▶ _AVAILABLE RECORDS_
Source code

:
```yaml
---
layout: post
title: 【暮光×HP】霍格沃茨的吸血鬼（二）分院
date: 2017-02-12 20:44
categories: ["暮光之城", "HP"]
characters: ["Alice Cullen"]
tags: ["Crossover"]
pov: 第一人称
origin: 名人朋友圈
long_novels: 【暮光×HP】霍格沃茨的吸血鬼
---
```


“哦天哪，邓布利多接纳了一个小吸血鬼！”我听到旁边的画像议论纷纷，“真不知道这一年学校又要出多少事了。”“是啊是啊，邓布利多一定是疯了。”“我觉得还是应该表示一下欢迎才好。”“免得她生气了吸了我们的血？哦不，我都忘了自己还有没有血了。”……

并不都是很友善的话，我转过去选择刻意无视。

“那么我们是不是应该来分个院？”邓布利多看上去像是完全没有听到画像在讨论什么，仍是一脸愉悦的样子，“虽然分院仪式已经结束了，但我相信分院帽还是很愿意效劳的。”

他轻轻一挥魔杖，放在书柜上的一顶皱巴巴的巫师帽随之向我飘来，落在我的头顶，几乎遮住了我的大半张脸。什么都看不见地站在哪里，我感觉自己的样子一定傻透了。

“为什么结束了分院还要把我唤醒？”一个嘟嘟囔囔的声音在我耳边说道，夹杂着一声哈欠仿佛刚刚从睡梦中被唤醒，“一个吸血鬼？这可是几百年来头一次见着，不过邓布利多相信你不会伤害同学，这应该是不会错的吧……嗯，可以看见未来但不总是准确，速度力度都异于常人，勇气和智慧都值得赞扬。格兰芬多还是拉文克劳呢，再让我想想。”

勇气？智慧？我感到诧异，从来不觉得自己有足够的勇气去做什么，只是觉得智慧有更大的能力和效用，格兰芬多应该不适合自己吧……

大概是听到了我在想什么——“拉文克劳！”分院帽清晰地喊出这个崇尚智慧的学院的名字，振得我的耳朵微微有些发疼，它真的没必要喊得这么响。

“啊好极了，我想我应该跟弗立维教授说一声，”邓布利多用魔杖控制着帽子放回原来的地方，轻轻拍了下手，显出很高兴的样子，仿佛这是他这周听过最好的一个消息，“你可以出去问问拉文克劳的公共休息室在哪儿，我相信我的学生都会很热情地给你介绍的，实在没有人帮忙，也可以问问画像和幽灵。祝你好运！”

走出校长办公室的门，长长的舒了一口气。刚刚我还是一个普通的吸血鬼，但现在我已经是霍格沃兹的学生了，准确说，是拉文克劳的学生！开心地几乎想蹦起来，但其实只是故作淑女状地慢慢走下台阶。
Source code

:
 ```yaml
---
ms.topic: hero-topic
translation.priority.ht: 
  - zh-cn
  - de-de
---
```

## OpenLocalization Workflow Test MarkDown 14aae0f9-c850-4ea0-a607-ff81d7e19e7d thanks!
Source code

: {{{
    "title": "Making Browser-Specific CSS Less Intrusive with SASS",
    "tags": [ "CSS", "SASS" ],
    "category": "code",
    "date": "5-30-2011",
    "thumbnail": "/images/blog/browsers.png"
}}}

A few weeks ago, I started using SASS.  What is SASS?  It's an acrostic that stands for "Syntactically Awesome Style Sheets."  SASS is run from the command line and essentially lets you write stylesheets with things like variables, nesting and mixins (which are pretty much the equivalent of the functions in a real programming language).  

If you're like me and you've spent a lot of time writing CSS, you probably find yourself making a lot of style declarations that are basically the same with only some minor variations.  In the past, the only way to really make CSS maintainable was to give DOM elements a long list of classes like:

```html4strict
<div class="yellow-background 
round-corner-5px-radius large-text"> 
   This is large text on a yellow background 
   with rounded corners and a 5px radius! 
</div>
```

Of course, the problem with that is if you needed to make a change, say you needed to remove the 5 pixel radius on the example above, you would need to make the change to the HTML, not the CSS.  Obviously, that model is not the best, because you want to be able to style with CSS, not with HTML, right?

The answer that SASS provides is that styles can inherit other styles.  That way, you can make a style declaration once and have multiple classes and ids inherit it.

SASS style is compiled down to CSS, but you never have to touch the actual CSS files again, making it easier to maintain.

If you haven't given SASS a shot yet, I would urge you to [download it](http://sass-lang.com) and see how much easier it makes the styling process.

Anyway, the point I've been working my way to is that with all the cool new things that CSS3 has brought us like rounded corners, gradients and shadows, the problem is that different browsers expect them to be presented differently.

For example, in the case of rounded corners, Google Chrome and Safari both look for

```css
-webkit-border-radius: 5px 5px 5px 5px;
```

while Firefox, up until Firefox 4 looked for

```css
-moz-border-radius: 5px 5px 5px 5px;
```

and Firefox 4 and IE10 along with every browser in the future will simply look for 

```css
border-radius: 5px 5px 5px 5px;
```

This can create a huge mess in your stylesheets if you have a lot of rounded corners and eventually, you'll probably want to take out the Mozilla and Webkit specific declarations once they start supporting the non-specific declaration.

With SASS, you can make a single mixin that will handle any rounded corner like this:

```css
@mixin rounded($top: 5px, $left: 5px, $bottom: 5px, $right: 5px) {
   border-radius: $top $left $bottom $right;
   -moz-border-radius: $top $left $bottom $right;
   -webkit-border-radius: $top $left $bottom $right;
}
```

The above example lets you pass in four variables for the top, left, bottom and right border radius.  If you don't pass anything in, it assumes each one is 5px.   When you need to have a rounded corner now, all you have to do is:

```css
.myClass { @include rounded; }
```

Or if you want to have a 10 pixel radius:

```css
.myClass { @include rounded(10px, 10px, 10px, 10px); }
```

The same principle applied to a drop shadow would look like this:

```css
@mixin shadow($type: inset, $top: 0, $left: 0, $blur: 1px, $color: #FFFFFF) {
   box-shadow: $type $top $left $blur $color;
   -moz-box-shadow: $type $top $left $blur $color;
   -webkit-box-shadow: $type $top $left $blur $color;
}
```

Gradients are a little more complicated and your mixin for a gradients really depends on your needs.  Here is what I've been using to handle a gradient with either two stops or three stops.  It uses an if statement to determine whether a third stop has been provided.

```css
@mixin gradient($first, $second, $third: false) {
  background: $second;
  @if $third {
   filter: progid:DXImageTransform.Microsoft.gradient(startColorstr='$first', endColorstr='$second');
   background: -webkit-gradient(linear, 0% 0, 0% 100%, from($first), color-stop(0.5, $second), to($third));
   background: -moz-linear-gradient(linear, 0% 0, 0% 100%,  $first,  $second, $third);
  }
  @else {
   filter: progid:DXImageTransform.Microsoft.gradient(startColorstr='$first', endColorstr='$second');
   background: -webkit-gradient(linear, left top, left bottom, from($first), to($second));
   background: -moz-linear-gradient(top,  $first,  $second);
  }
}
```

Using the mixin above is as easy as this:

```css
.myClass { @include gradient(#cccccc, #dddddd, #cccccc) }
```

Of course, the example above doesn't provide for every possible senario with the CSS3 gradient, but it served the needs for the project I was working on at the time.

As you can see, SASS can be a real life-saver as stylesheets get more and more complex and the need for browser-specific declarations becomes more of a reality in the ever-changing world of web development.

==

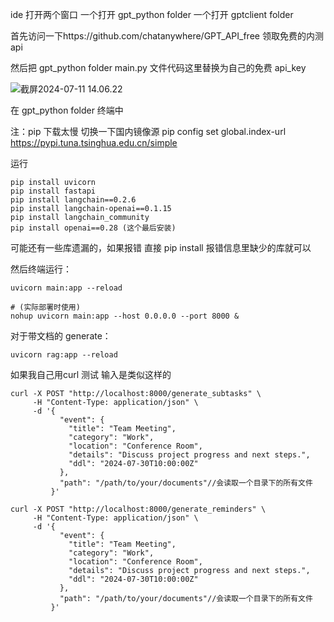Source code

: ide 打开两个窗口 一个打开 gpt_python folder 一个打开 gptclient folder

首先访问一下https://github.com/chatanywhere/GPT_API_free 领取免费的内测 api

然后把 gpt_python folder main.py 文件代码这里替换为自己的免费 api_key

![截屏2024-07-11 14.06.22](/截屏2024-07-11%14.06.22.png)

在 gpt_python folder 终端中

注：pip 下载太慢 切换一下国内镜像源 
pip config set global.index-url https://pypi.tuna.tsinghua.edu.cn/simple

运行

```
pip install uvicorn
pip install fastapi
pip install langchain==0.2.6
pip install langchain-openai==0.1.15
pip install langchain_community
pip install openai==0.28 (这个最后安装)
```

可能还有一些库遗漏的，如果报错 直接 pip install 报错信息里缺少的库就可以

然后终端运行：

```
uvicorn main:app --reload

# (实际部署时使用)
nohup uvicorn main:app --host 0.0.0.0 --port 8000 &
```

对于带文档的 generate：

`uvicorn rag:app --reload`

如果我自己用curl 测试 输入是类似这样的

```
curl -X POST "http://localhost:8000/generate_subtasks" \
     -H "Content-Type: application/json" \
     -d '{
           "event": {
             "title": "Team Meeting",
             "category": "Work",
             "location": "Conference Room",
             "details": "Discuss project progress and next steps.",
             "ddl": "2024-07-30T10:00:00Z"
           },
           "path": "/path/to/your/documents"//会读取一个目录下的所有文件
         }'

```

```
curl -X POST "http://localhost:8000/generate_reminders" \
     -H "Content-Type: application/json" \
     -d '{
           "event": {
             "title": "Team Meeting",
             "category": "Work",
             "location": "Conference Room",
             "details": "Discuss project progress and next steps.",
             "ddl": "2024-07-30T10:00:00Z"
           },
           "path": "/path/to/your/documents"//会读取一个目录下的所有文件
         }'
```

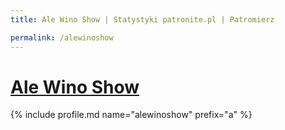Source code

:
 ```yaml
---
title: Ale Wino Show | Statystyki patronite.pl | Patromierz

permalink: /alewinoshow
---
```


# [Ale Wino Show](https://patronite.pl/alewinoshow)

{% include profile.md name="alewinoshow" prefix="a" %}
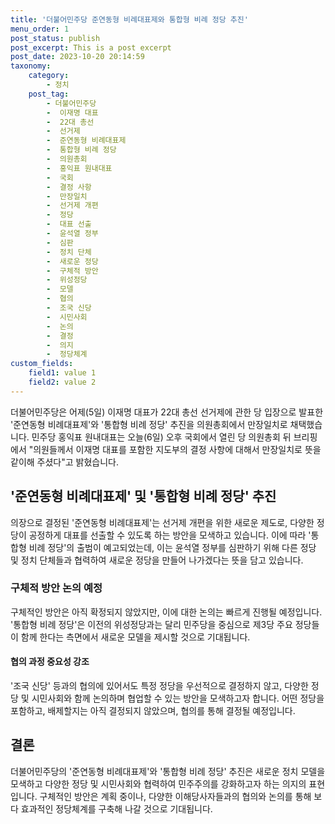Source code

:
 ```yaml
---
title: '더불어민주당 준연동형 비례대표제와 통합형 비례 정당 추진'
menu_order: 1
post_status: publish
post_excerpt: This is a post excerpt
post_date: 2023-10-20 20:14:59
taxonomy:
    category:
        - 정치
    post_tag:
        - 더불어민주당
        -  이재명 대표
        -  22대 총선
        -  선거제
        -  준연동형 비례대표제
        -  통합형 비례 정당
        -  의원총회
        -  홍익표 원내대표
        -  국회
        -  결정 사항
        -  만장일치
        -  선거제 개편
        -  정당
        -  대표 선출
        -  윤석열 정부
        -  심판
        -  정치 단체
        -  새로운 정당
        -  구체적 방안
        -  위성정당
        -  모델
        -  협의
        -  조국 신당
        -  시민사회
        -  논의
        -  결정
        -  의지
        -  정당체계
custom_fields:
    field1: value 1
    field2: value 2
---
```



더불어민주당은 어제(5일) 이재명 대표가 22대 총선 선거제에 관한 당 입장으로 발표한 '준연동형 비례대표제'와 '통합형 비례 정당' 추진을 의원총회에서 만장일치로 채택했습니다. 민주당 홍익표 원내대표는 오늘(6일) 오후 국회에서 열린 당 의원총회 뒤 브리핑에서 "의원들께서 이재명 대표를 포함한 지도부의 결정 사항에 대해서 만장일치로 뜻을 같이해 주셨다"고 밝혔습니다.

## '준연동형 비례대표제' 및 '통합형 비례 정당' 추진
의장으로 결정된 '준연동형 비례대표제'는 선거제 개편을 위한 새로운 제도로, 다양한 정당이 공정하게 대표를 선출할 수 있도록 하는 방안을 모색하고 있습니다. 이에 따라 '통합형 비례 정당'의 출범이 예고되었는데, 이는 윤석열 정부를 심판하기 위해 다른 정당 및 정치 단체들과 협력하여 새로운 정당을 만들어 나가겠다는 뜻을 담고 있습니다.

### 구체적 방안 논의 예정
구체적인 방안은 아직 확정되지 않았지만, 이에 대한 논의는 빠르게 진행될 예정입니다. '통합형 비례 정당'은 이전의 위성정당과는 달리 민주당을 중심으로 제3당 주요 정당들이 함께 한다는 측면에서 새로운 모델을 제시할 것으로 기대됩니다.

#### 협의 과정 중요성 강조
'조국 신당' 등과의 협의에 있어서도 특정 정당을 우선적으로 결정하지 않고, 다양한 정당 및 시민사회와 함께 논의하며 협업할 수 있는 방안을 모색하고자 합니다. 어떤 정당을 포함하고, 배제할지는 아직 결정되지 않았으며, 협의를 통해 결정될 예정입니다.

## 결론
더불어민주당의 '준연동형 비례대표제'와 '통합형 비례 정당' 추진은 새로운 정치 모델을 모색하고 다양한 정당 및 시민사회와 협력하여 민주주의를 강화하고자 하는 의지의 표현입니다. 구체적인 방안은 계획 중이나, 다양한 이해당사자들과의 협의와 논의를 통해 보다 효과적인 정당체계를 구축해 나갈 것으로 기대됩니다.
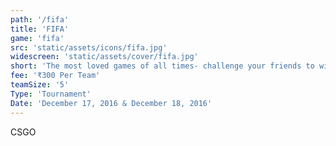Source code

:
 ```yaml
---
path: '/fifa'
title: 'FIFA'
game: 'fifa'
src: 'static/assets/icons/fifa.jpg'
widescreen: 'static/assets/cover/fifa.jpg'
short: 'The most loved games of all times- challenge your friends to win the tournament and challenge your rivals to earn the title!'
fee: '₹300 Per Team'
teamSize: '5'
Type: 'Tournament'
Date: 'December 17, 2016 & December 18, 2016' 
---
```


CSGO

▶ _ABOUT THIS TASK_
Using the records above, copy each line that contains "working".

▶ _THE ANSWER_
Anyway, the point I've been working my way to is that with all the cool new things that CSS3 has brought us like rounded corners, gradients and shadows, the problem is that different browsers expect them to be presented differently.
Of course, the example above doesn't provide for every possible senario with the CSS3 gradient, but it served the needs for the project I was working on at the time.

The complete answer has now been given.